Nancy smith Lynn with a fat bass.  The lure at the top is the old swimming minnow

 


      I hired Nancy Smith Lynn a year or so ago to work with advertisers for my magazines. She owns a farm near Mt. Grove, Missouri and is a nice lady who does a whiz-band job of what she does for me, but she had never cast a lure. She thought she  could do it, but all ladies think they can learn to fish good… I just smile at that.  I took Nancy fishing last week when it was too cool, and too cloudy and not at all like I like for it to be when I go up a lake tributary looking for white bass. 

 

      I spent a few minutes showing Nancy how to cast a spinning outfit, figuring I would see a lot of lures in tree limbs that day, and I will be darn if she didn’t learn how to use it within minutes.  But the fishing in one of my favorite spots was lousy.  Then it got fair and we caught a couple, including Nancy’s first white bass. The fish was okay, but not huge, maybe 12 inches.  Big enough to filet and eat!  


      So I made a big thing of it… her catching her very first fish ever on something besides a cane pole and night crawler back when she was 10!  We bet a thousand dollars that I would catch a bigger fish than she would that day. Sort of funny it was, Nancy thinking that on her first trip she would out-fish a grizzled old veteran angler like me! 



      Fishing sort of went from slow to okay that afternoon!  In an hour or so it was medium-good and Nancy caught a 13-inch largemouth.  I told her that fish wouldn’t win any bet against me and what I would catch when I got serious about it. Then the sun broke out and it got well-good. I caught a 12-inch smallmouth…fought like the dickens in that current.  It hadn’t exactly become the kind of holy-mackerel-outstanding, like it has often been in that river.  But it was getting there.


      Here is where I would like to say that there are a thousand fishing lures in my basement, maybe 2 thousand I don’t know.   Because I am an outdoor writer lure companies have sent me free lures hoping I would write about what they sent me and from time to time I did.  I have a story about a lure that I was sent, which I used on a wind-blown lake in Kansas at an outdoor writers meeting, that is a humdinger of a tale but I’ll tell  that story about that lure later.  

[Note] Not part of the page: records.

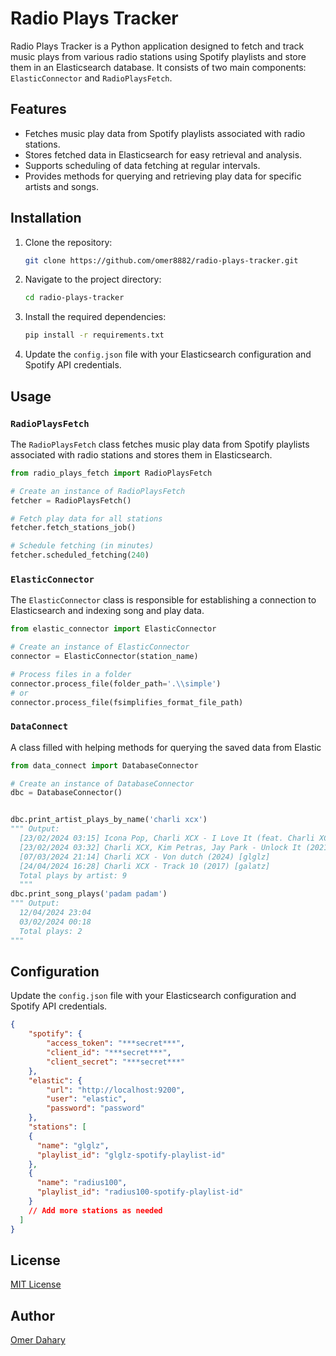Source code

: # Radio Plays Tracker

Radio Plays Tracker is a Python application designed to fetch and track music plays from various radio stations using Spotify playlists and store them in an Elasticsearch database. It consists of two main components: `ElasticConnector` and `RadioPlaysFetch`.

## Features

- Fetches music play data from Spotify playlists associated with radio stations.
- Stores fetched data in Elasticsearch for easy retrieval and analysis.
- Supports scheduling of data fetching at regular intervals.
- Provides methods for querying and retrieving play data for specific artists and songs.

## Installation

1. Clone the repository:

   ```bash
   git clone https://github.com/omer8882/radio-plays-tracker.git
   ```

2. Navigate to the project directory:

   ```bash
   cd radio-plays-tracker
   ```

3. Install the required dependencies:

   ```bash
   pip install -r requirements.txt
   ```

4. Update the `config.json` file with your Elasticsearch configuration and Spotify API credentials.

## Usage

### `RadioPlaysFetch`

The `RadioPlaysFetch` class fetches music play data from Spotify playlists associated with radio stations and stores them in Elasticsearch.

```python
from radio_plays_fetch import RadioPlaysFetch

# Create an instance of RadioPlaysFetch
fetcher = RadioPlaysFetch()

# Fetch play data for all stations
fetcher.fetch_stations_job()

# Schedule fetching (in minutes)
fetcher.scheduled_fetching(240)
```

### `ElasticConnector`

The `ElasticConnector` class is responsible for establishing a connection to Elasticsearch and indexing song and play data.

```python
from elastic_connector import ElasticConnector

# Create an instance of ElasticConnector
connector = ElasticConnector(station_name)

# Process files in a folder
connector.process_file(folder_path='.\\simple')
# or
connector.process_file(fsimplifies_format_file_path)
```

### `DataConnect`

A class filled with helping methods for querying the saved data from Elastic

```python
from data_connect import DatabaseConnector

# Create an instance of DatabaseConnector
dbc = DatabaseConnector()


dbc.print_artist_plays_by_name('charli xcx')
""" Output:
  [23/02/2024 03:15] Icona Pop, Charli XCX - I Love It (feat. Charli XCX) (2019) [glglz]
  [23/02/2024 03:32] Charli XCX, Kim Petras, Jay Park - Unlock It (2021) [glglz]
  [07/03/2024 21:14] Charli XCX - Von dutch (2024) [glglz]
  [24/04/2024 16:28] Charli XCX - Track 10 (2017) [galatz]
  Total plays by artist: 9
  """
dbc.print_song_plays('padam padam')
""" Output:
  12/04/2024 23:04
  03/02/2024 00:18
  Total plays: 2
"""
```

## Configuration

Update the `config.json` file with your Elasticsearch configuration and Spotify API credentials.

```json
{
    "spotify": {
        "access_token": "***secret***",
        "client_id": "***secret***",
        "client_secret": "***secret***"
    },
    "elastic": {
        "url": "http://localhost:9200",
        "user": "elastic",
        "password": "password"
    },
    "stations": [
    {
      "name": "glglz",
      "playlist_id": "glglz-spotify-playlist-id"
    },
    {
      "name": "radius100",
      "playlist_id": "radius100-spotify-playlist-id"
    }
    // Add more stations as needed
  ]
}
```

## License

[MIT License](LICENSE)

## Author

[Omer Dahary](https://github.com/omer8882)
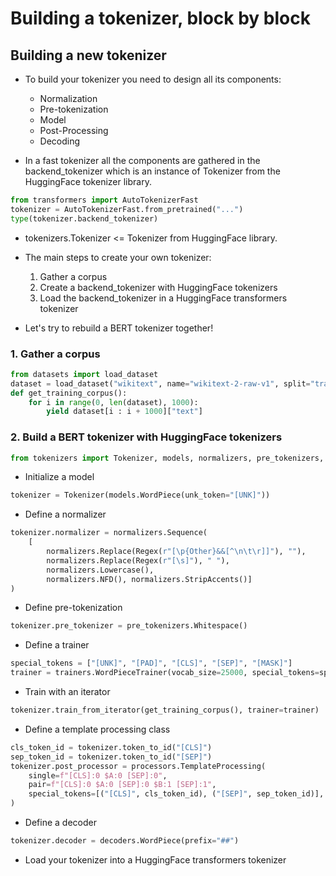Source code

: # Building a tokenizer, block by block

## Building a new tokenizer

- To build your tokenizer you need to design all its components:
    - Normalization
    - Pre-tokenization
    - Model
    - Post-Processing
    - Decoding

- In a fast tokenizer all the components are gathered in the backend_tokenizer which is an instance of Tokenizer from the HuggingFace tokenizer library.

``` py
from transformers import AutoTokenizerFast
tokenizer = AutoTokenizerFast.from_pretrained("...")
type(tokenizer.backend_tokenizer)
```

- tokenizers.Tokenizer <= Tokenizer from HuggingFace library.

- The main steps to create your own tokenizer:
    1. Gather a corpus
    2. Create a backend_tokenizer with HuggingFace tokenizers
    3. Load the backend_tokenizer in a HuggingFace transformers tokenizer

- Let's try to rebuild a BERT tokenizer together!

### 1. Gather a corpus

``` py
from datasets import load_dataset
dataset = load_dataset("wikitext", name="wikitext-2-raw-v1", split="train")
def get_training_corpus():
    for i in range(0, len(dataset), 1000):
        yield dataset[i : i + 1000]["text"]
```

### 2. Build a BERT tokenizer with HuggingFace tokenizers

``` py
from tokenizers import Tokenizer, models, normalizers, pre_tokenizers, trainers, processors, decoders
```

- Initialize a model

``` py
tokenizer = Tokenizer(models.WordPiece(unk_token="[UNK]"))
```

- Define a normalizer

``` py
tokenizer.normalizer = normalizers.Sequence(
    [
        normalizers.Replace(Regex(r"[\p{Other}&&[^\n\t\r]]"), ""),
        normalizers.Replace(Regex(r"[\s]"), " "),
        normalizers.Lowercase(),
        normalizers.NFD(), normalizers.StripAccents()]
)
```

- Define pre-tokenization

``` py
tokenizer.pre_tokenizer = pre_tokenizers.Whitespace()
```

- Define a trainer

``` py
special_tokens = ["[UNK]", "[PAD]", "[CLS]", "[SEP]", "[MASK]"]
trainer = trainers.WordPieceTrainer(vocab_size=25000, special_tokens=special_tokens)
```

- Train with an iterator

``` py
tokenizer.train_from_iterator(get_training_corpus(), trainer=trainer)
```

- Define a template processing class

``` py
cls_token_id = tokenizer.token_to_id("[CLS]")
sep_token_id = tokenizer.token_to_id("[SEP]")
tokenizer.post_processor = processors.TemplateProcessing(
    single=f"[CLS]:0 $A:0 [SEP]:0",
    pair=f"[CLS]:0 $A:0 [SEP]:0 $B:1 [SEP]:1",
    special_tokens=[("[CLS]", cls_token_id), ("[SEP]", sep_token_id)],
)
```

- Define a decoder

``` py
tokenizer.decoder = decoders.WordPiece(prefix="##")
```

- Load your tokenizer into a HuggingFace transformers tokenizer
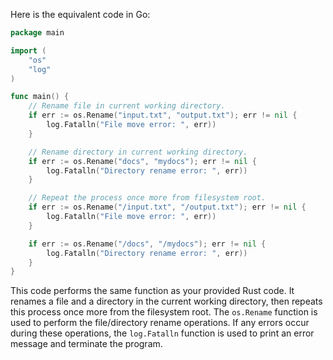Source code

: Here is the equivalent code in Go:

```go
package main

import (
	"os"
	"log"
)

func main() {
	// Rename file in current working directory.
	if err := os.Rename("input.txt", "output.txt"); err != nil {
		log.Fatalln("File move error: ", err))
	}

	// Rename directory in current working directory.
	if err := os.Rename("docs", "mydocs"); err != nil {
		log.Fatalln("Directory rename error: ", err))
	}

	// Repeat the process once more from filesystem root.
	if err := os.Rename("/input.txt", "/output.txt"); err != nil {
		log.Fatalln("File move error: ", err))
	}

	if err := os.Rename("/docs", "/mydocs"); err != nil {
		log.Fatalln("Directory rename error: ", err))
	}
}
```
This code performs the same function as your provided Rust code. It renames a file and a directory in the current working directory, then repeats this process once more from the filesystem root. The `os.Rename` function is used to perform the file/directory rename operations. If any errors occur during these operations, the `log.Fatalln` function is used to print an error message and terminate the program.
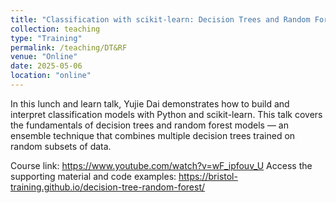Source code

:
 ```yaml
---
title: "Classification with scikit-learn: Decision Trees and Random Forests"
collection: teaching
type: "Training"
permalink: /teaching/DT&RF
venue: "Online"
date: 2025-05-06
location: "online"
---
```


In this lunch and learn talk, Yujie Dai demonstrates how to build and interpret classification models with Python and scikit-learn. This talk covers the fundamentals of decision trees and random forest models — an ensemble technique that combines multiple decision trees trained on random subsets of data.

Course link: https://www.youtube.com/watch?v=wF_ipfouv_U
Access the supporting material and code examples: https://bristol-training.github.io/decision-tree-random-forest/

      Hundreds of my lure collection, adorning that wall, are lures I have found combing the water-line on dozens of lakes for years and years.  One day in Canada I found ten oversized foot-long Muskie lures, two of them antiques, in one day.  $300 worth of fishing lures from Lake of the Woods sandbars.  

 


     Well, last week I tied an old lure on Nancy’s line that had been on that ‘wall of lures’ of mine for at least thirty-five years without getting wet.  It is called a Swimmin’ Minnow lure, likely made in the fifties. 

 

      I figured that old lure would give me the opportunity to catch the biggest bass, when all it did was made Nancy a semi-pro.  That little wiggling lure began to call fish like a dying rabbit calls in coyotes.  A white bass here, a largemouth there, and she don’t even offer to let me have it back!   Then she starts hollerin’ that she is gonna need a net and her light-action spinning rod is bent over like one of those peach-tree limbs I use to cut for my mother years back.  What a fighter he was, a 15-incher that won Nancy the thousand dollars we bet on the biggest fish.  I haven’t paid her yet; there are deductions, like boat gas, and rental of fishing gear.  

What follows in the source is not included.